A Wintery Love Song to Dutch Garden, Santa Barbara’s Bastion of German Food

<strong>PRAYING FOR RAIN</strong>: The author awaits a downpour so he can dine inside at his favorite rainy-day restaurant.
Paul Wellman

Now that it’s raining again — and we must keep alive hopes for a longer springtime vestige of the Godzilla El Niño promised — meet me at Dutch Garden to celebrate. That’s right: Any damned tourist can tell you where to sip suds and eat tacos al fresco when the sun shines, but it takes a real Santa Barbaran with poetry in his or her soul to lead you to a rendezvous beneath the Dutch’s tin roof when Mother Nature decides to let loose.

It’s not like they need the business. “We’re doing so great right now,” confessed Ken Luetjen, who has kept the rustic chic of DG alive with his wife, Laurie Luetjen, for 32 years. “It’s not like there is a pattern to the business or that it just jumped in the last year.
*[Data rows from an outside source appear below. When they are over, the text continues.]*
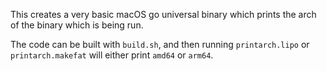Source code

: This creates a very basic macOS go universal binary which prints the arch of
the binary which is being run.

The code can be built with `build.sh`, and then running `printarch.lipo` or `printarch.makefat` will either print `amd64` or `arm64`.
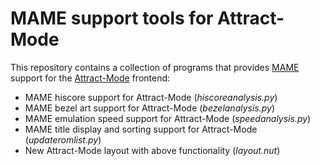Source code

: # MAME support tools for Attract-Mode

This repository contains a collection of programs that provides [MAME](http://www.mamedev.org/) support for the [Attract-Mode](http://www.attractmode.org/) frontend:

- MAME hiscore support for Attract-Mode (*hiscoreanalysis.py*)
- MAME bezel art support for Attract-Mode (*bezelanalysis.py*)
- MAME emulation speed support for Attract-Mode (*speedanalysis.py*)
- MAME title display and sorting support for Attract-Mode (*updateromlist.py*)
- New Attract-Mode layout with above functionality (*layout.nut*)

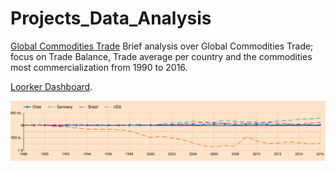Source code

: # Projects_Data_Analysis

[Global Commodities Trade](/global-commodity-trade-until2016.ipynb) Brief analysis over Global Commodities Trade; focus on Trade Balance, Trade average per country and the commodities most 
commercialization from 1990 to 2016.

[Loorker Dashboard]( https://lookerstudio.google.com/s/oe_5i8H4_cU ).

![alt text](https://github.com/cristianBMJ/Data_Analysis_Projects/blob/main/trade_balance.png)
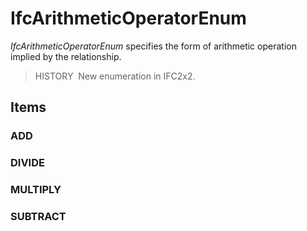 # IfcArithmeticOperatorEnum

_IfcArithmeticOperatorEnum_ specifies the form of arithmetic operation implied by the relationship.

> HISTORY&nbsp; New enumeration in IFC2x2.

## Items

### ADD


### DIVIDE


### MULTIPLY


### SUBTRACT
Let’s just say I have three days off a week, and lately most of the time I’m in here anyways.”

So what’s different about the four-day-a-week business? “We haven’t changed a thing,” he laughed, although there are dinner specials like the chuck goulash, sweetbreads, and quite-rare chili night. If there is a secret weapon, it’s the soup, often made from unexpected veg like Jerusalem artichoke. “It’s just what’s available and what I feel like cooking,” said Luetjen, who’s made whimsical soups delicious since the first Bush years.
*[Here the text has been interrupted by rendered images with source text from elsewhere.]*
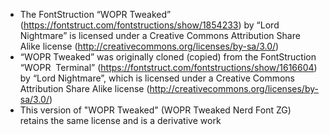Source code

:- The FontStruction “WOPR Tweaked” (https://fontstruct.com/fontstructions/show/1854233) by “Lord Nightmare” is licensed under a Creative Commons Attribution Share Alike license (http://creativecommons.org/licenses/by-sa/3.0/)
- “WOPR Tweaked” was originally cloned (copied) from the FontStruction “WOPR  Terminal” (https://fontstruct.com/fontstructions/show/1616604) by “Lord Nightmare”, which is licensed under a Creative Commons Attribution Share Alike license (http://creativecommons.org/licenses/by-sa/3.0/)
- This version of "WOPR Tweaked" (WOPR Tweaked Nerd Font ZG) retains the same license and is a derivative work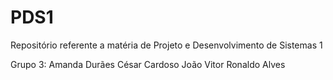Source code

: # PDS1
Repositório referente a matéria de Projeto e Desenvolvimento de Sistemas 1

Grupo 3: 
Amanda Durães
César Cardoso
João Vitor
Ronaldo Alves
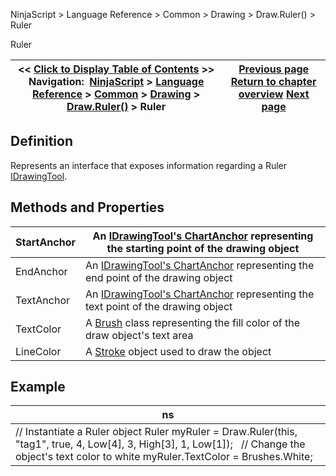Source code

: ﻿
NinjaScript > Language Reference > Common > Drawing > Draw.Ruler() > Ruler

Ruler

| << [Click to Display Table of Contents](ruler.md) >> **Navigation:**     [NinjaScript](ninjascript.md) > [Language Reference](language_reference_wip.md) > [Common](common.md) > [Drawing](drawing.md) > [Draw.Ruler()](draw_ruler.md) > Ruler | [Previous page](draw_ruler.md) [Return to chapter overview](draw_ruler.md) [Next page](draw_square.md) |
| --- | --- |
## Definition
Represents an interface that exposes information regarding a Ruler [IDrawingTool](idrawingtool.md).
 
## Methods and Properties

| StartAnchor | An [IDrawingTool's ChartAnchor](idrawingtool.htm#chartanchor) representing the starting point of the drawing object |
| --- | --- |
| EndAnchor | An [IDrawingTool's ChartAnchor](idrawingtool.htm#chartanchor) representing the end point of the drawing object |
| TextAnchor | An [IDrawingTool's ChartAnchor](idrawingtool.htm#chartanchor) representing the text point of the drawing object |
| TextColor | A [Brush](http://msdn.microsoft.com/en-us/library/system.windows.media.brush(v=vs.110).aspx) class representing the fill color of the draw object's text area |
| LineColor | A [Stroke](stroke_class.md) object used to draw the object |
## 
## 
## 
## Example

| ns |
| --- |
| // Instantiate a Ruler object Ruler myRuler = Draw.Ruler(this, "tag1", true, 4, Low[4], 3, High[3], 1, Low[1]);   // Change the object's text color to white myRuler.TextColor = Brushes.White; |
What’s constantly beloved about the Garden — which started out life 90 years ago as the Poppy Café — is its constancy. German food, a strong counterpoint to California’s fresh-cuisine mandate, is what they serve, with few embellishments or revisions. The sausages, made by the people who used to supply Luetjen’s Beverly Hills French restaurant Café Four Oaks, are perfectly spiced, like the Weisswurst, shadowed by cinnamon and nutmeg. The pork chops and hamburgers are terrific, as are the regionally caught fish, but the zenith of Luetjen’s kitchen is the humble schnitzel: pork loin tenderized, breaded, and cooked to crisp perfection with an addictive butter flavor. All this hearty food pairs well with inclement weather.

But ambiance is my true topic. There are three eating environments: the counter for random camaraderie, the garden tables for fresh air and enough room to yodel … but the dining room in the back is shack-like, cozy, ornamented with German beer paraphernalia, and reinforced by a tin roof that turns downpours into the most soothing brand of percussion. It’s even better if the temperature dips: On the back wall is an ancient radiant heater with red-glowing wires, warm like a crackling fire.

Then, of course, there is the beer — on tap and in bottle, from little German breweries to monasteries to the latest in California’s best craft ales. It predates the all-hipster-beer joints in this town.

The best places in town I find are all like this one, with an owner with a well-developed cuisine who is still hard at the daily work of cooking long after his place made money. So I love it there when it rains, but I’d eat schnitzel and red cabbage in a heat wave, too.